So continuing on from my first Trustsec post which can be viewed here I would like to make some notes on SXP, the Security Exchange Protocol which makes it more practical to deploy the Cisco Trustsec solution.
First, we should go back to the fundamentals of Trustsec, Trustsec uses SGT's to tag traffic originating from end devices depending on the policies configured on ISE. The SGT's are 16 bits in length and are assigned by ISE when the device authenticates on the network.
Traffic is tagged on Ingress of the Trustsec domain. To allow enforcement across the network when the traffic is transmitted across the network other network devices need to be aware of the SGT associated with the traffic so receiving devices can make enforcement decisions on permitting or denying that traffic.
So how does this SGT remain associated with the data as it travels across the network? The SGT tag is inserted within the header of the frame as seen below. Sourced from cisco.com.
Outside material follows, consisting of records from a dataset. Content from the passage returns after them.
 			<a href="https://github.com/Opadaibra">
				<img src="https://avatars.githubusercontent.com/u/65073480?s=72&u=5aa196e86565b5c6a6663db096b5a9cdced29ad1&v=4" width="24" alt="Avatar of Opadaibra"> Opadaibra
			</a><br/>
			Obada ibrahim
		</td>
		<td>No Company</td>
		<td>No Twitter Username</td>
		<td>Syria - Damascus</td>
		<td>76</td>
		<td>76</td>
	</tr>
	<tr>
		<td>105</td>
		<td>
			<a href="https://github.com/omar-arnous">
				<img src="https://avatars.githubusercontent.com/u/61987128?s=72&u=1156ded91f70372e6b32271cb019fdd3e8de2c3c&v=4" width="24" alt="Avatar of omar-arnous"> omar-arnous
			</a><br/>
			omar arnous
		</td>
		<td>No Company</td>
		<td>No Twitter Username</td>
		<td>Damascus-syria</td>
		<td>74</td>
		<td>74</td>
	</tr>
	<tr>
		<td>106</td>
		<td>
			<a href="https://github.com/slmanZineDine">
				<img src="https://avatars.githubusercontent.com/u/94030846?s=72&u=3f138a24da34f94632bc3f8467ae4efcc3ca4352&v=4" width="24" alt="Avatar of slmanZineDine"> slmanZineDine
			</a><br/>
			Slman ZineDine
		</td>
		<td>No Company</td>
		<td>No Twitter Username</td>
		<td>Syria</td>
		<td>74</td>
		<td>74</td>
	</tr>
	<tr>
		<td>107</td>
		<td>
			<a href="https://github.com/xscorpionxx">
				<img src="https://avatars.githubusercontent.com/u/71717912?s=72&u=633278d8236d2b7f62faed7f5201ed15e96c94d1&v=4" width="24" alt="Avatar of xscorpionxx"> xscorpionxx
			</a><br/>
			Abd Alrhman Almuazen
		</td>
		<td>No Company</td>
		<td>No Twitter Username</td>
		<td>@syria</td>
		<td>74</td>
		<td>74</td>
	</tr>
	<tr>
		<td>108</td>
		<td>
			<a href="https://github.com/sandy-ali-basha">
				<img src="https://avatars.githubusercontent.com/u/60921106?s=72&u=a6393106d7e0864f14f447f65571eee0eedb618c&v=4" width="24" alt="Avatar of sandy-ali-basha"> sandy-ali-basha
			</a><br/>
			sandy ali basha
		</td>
The issue we have is that to keep this SGT field intact within the frame as it travels across the network there is a requirement that all devices must be Trustsec enabled. This is a big show stopper for large established networks that wish to deploy Trustsec as it involves new configuration to be applied to all network devices to enable Trustsec, in reality, many of these devices will probably require replacing or a software upgrade to support the Trustsec capability.
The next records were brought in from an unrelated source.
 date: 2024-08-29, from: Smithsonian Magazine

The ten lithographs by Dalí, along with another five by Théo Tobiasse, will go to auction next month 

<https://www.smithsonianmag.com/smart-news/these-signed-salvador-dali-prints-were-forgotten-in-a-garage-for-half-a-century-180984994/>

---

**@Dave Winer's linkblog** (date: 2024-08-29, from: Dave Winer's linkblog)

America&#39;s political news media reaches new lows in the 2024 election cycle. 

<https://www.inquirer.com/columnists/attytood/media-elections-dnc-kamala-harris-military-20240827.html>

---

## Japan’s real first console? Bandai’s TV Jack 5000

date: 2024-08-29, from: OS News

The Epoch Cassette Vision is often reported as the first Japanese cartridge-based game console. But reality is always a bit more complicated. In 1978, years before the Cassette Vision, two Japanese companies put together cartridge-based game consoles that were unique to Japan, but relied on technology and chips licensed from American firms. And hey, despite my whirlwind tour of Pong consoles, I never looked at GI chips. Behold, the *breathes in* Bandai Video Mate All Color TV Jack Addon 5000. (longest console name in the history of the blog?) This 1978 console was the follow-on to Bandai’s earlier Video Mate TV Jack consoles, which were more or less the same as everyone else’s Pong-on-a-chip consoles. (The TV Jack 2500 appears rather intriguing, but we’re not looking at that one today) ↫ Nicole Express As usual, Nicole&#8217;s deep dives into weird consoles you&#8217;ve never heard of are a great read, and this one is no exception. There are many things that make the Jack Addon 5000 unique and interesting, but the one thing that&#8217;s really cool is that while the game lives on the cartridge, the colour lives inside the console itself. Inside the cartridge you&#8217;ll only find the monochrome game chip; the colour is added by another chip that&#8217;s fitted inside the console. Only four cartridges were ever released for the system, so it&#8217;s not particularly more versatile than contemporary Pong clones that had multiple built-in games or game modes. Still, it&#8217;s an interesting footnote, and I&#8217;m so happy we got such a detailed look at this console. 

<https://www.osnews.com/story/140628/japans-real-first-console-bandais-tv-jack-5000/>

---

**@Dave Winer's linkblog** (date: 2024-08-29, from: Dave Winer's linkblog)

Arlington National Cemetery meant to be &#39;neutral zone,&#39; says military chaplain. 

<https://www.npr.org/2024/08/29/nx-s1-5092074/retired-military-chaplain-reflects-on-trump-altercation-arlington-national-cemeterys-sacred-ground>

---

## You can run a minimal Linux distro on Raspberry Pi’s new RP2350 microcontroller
Cisco's solution to this is SXP (Security Exchange Protocol) which allows peerings across a non-Trustsec aware network to advertise IP to SGT bindings. SXP uses the TCP transport layer on port 64999. With SXP the device at the edge of the network tagging user traffic can propagate to other Trustsec devices on the network with an IP to SGT binding. For example, if a device with the IP address 172.16.0.1 connects to the network and is assigned a SGT of 100 by ISE the switch will propagate this information to other switches telling them that if you see traffic sourced from a device with an IP address 172.16.0.1 you should re-tag this traffic with SGT 101.
An example of how this all fits together is an HQ / Branch network. Let's imagine that company 'XYZ Ltd' have 5 branches across the UK and one data centre. If XYZ wanted to deploy Trustsec to enforce access control within the data centre the SGT tags would have to remain intact between the branches and the data centre for this to happen without SXP all the network devices between the branches and data center would have to be Trustsec aware. However, because XYZ do not have a private WAN they are in control of this is unlikely to be possible. Even if they did have a private WAN network ensuring that all the devices are Trustsec aware could be a huge cost, especially if those WAN devices don't support Trustsec. The workaround would be to create an SXP peering between the switches at the sites to a device on the edge of the data center, this means that SGT's will be assigned at the site, removed when transported over the WAN but re-tagged upon entry to the data centre ready for policies to be applied.